Dear friends and colleagues,

The 31st of July is always a special day for JRS when we celebrate the feast of St. Ignatius of Loyola, founder of the Society of Jesus. It is an occasion and grace-filled moment to reflect in gratitude on the Ignatian roots of our service to refugees and other forcibly displaced persons. In his May 24th 2019 letter "To the Whole Society of Jesus and Partners in Mission", Fr Arturo Sosa, SJ, Superior General of the Society of Jesus, revisits the founding of JRS by Fr Pedro Arrupe 40 years ago as a moment that was anchored in faithfulness to "Ignatius' criteria for our apostolic work". Thus, in carrying out the work we do, we are truly continuing Ignatius's legacy of service to the poor and excluded as a concrete expression of God's love for humanity, and not just for those close or dear to us.  We do all this by attending to the most neglected and universal needs of our world, another hallmark of Ignatius’ criteria for apostolic discernment.

The injustices and human suffering that so deeply moved Fr Pedro Arrupe and led to the founding of JRS are still present today. In fact, the situation has worsened over the intervening decades. This year the number of forcibly displaced persons has crossed the cap of 70 million and still rising. At the same time, indifference towards the plight of refugees has increased and, at times, fuelled by hostile rhetoric of identity politics as well as extreme nationalism, has given way to outright resentment. In some parts of the world, this climate of fear and exclusion has resulted in policies designed to marginalise and keep refugees out, with catastrophic consequences for people seeking safety and protection. The recent bombing of a migrants' detention centre in Libya's capital, Tripoli, was another grim reminder of the erosion of respect for fundamental human rights. Meanwhile, poor countries continue to bear alone the burden of hosting the majority of refugees despite lofty promises of solidarity from the international community. This further disincentivises these countries away from enacting humane refugee legislations, and where positive steps have been taken such as in Uganda and Ethiopia, they have been rendered ineffective due to gaping funding deficits for programmes that would create opportunities for refugees and build their self-reliance.  On another positive note, we cannot fail to commend the African Union that declared the year 2019, “The Year of Refugees, Returnees, and Internally Displaced Persons: Towards Durable Solutions to Forced Displacement in Africa.”  We hope and pray that such a declaration will be translated in concrete policies that will greatly improve the plight of refugees, returnees and internally displaced persons.
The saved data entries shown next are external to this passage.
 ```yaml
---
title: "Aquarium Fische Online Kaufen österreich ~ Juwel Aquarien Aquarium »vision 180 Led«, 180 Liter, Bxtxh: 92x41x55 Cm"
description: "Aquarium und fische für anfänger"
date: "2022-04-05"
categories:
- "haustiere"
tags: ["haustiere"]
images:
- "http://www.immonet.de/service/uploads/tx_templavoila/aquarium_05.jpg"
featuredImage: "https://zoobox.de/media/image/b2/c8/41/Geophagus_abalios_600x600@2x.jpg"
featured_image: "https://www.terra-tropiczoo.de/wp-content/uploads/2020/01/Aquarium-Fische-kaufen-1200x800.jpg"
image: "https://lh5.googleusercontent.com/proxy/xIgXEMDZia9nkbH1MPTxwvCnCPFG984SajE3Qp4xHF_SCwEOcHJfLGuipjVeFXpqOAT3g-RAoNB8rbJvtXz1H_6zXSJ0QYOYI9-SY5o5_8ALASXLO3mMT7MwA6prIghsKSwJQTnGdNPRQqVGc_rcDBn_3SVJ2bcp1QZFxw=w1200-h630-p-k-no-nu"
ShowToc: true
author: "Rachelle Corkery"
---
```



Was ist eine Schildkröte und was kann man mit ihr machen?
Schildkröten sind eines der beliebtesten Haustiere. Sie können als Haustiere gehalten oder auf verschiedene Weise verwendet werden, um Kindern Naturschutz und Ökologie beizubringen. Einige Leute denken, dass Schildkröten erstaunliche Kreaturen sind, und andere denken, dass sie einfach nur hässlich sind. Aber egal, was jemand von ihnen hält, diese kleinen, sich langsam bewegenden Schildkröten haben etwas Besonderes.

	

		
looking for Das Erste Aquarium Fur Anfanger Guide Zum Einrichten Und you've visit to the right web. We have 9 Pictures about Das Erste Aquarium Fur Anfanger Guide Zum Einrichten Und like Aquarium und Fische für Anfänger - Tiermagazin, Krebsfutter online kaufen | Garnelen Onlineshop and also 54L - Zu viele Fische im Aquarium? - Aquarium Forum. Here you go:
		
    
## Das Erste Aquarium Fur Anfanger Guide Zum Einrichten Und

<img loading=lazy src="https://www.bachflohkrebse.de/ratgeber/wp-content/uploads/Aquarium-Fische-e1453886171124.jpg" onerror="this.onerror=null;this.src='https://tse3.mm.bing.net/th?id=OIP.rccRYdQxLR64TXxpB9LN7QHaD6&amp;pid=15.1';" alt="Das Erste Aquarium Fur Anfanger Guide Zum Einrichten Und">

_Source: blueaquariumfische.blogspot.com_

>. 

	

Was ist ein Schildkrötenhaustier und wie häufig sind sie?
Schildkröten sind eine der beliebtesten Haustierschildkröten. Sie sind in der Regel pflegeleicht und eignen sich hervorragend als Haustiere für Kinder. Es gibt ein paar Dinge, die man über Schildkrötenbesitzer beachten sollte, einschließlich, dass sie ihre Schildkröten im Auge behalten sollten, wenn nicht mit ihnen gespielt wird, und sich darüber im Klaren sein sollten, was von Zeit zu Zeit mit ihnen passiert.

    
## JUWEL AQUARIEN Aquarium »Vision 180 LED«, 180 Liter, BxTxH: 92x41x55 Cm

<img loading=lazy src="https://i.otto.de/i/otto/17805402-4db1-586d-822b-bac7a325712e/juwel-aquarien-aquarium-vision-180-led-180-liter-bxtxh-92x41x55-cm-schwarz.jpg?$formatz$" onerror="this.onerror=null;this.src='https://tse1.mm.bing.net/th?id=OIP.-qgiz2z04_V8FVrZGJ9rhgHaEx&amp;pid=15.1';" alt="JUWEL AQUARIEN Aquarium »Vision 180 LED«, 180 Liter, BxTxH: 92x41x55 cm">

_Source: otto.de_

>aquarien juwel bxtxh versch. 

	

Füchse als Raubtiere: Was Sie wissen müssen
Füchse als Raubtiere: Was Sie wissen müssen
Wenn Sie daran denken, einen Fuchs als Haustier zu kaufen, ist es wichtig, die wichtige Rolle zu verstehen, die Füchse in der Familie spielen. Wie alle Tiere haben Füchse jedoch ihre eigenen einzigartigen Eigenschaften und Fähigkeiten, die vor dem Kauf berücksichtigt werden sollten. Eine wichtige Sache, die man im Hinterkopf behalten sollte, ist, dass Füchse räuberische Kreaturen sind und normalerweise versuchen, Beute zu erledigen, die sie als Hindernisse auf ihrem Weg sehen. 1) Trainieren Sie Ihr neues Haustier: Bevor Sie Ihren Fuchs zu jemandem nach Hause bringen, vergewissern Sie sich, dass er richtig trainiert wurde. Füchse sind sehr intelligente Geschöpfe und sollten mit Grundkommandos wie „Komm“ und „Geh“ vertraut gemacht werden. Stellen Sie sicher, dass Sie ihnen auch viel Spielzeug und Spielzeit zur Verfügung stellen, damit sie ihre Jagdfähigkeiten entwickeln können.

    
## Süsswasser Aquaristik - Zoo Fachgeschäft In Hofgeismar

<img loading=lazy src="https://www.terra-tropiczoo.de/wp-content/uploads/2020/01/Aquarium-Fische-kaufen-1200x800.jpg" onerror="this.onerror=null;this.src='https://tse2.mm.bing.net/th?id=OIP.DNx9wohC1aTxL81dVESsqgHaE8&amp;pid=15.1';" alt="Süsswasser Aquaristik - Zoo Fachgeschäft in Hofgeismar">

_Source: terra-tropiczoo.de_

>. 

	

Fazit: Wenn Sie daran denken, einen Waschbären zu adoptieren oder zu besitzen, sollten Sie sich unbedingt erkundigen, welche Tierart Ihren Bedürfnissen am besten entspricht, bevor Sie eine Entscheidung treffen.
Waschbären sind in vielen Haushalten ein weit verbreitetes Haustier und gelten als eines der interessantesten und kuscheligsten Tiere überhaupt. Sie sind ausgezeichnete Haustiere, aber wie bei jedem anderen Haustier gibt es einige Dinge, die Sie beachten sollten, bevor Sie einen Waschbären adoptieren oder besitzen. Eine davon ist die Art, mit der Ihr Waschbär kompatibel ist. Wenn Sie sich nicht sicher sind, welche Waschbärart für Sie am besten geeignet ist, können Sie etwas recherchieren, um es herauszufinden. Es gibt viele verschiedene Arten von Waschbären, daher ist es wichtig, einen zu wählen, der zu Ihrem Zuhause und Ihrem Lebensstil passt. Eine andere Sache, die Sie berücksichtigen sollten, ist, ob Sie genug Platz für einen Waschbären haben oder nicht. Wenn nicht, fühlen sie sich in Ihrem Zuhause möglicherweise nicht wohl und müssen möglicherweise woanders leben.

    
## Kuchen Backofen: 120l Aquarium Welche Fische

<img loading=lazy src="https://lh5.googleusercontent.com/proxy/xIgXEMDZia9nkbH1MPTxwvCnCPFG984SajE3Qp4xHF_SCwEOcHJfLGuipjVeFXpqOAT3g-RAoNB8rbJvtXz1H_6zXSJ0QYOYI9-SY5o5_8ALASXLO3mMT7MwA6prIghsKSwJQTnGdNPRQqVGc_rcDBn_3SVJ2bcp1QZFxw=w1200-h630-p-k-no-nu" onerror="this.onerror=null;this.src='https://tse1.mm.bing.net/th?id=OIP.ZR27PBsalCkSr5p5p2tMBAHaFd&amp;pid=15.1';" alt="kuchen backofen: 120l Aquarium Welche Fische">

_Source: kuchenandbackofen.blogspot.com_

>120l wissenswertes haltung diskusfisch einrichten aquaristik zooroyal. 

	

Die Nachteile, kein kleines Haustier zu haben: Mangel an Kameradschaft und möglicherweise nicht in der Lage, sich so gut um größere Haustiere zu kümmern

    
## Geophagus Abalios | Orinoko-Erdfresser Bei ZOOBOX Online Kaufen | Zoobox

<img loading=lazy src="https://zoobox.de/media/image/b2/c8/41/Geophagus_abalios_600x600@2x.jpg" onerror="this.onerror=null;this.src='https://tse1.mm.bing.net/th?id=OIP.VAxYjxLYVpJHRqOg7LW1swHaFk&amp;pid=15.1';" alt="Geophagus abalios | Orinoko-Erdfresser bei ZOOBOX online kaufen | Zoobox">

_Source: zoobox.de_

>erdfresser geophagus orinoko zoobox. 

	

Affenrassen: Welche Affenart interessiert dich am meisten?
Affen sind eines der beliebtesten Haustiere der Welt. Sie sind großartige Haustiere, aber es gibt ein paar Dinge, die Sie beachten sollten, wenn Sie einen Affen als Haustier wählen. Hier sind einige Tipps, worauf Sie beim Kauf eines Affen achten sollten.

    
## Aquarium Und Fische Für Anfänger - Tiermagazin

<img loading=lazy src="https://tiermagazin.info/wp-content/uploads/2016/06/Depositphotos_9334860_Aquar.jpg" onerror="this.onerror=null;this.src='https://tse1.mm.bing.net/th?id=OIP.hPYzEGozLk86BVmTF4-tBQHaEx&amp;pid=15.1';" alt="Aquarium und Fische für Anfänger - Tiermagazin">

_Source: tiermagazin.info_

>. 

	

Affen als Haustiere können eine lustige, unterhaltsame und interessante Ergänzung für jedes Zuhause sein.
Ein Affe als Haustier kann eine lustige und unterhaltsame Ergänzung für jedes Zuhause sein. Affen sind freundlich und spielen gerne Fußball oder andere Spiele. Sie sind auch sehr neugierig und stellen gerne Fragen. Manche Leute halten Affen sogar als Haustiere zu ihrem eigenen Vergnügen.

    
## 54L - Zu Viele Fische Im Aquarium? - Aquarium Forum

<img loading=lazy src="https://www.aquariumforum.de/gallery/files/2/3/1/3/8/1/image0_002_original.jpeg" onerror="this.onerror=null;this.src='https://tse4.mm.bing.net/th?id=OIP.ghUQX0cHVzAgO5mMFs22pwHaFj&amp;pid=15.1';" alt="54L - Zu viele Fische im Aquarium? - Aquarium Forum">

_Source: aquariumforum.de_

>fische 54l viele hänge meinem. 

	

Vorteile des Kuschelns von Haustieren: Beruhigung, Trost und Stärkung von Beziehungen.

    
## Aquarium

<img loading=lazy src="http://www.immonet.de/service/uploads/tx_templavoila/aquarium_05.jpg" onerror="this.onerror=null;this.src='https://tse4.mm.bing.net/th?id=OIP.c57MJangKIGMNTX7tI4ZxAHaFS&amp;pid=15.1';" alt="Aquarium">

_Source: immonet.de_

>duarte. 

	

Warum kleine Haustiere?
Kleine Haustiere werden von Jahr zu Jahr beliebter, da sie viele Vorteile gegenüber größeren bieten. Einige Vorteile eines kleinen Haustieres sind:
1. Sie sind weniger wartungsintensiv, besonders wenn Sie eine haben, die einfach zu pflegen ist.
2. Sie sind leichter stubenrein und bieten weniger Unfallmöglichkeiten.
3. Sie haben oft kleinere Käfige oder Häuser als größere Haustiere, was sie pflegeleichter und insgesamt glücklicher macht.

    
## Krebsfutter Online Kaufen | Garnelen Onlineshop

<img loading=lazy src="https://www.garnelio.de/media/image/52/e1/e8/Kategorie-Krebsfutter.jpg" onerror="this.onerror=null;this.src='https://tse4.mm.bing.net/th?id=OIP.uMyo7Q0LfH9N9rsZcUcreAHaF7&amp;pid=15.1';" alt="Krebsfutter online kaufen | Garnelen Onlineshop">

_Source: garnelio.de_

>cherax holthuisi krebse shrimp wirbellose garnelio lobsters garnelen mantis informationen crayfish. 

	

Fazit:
Against this dispiriting backdrop, JRS engagement is essential more than ever. There is no place for despair in JRS, for despair is incompatible with the Ignatian worldview that makes up our DNA. Hope is what defines us. As we journey with the dispossessed seeking to rebuild their lives, we rekindle the hope which, in the words of Fr Tom Smolich, SJ, JRS International Director, already "abounds in the lives of the forcibly displaced people" and together we move forward towards a better future. We have the unique privilege of bearing witness to this hope every day, sharing the dreams and aspirations of young men and women pursuing an education, helping to turn refugees' skills into businesses that enable them to put food on the table, or listening to stories that tell of their resilience and determination to move on from their traumatic past. At a time when refugees and other forcibly displaced seem abandoned by the world, Ignatius emphatically reminds us that God is on the side of the poor and that is where we need to be.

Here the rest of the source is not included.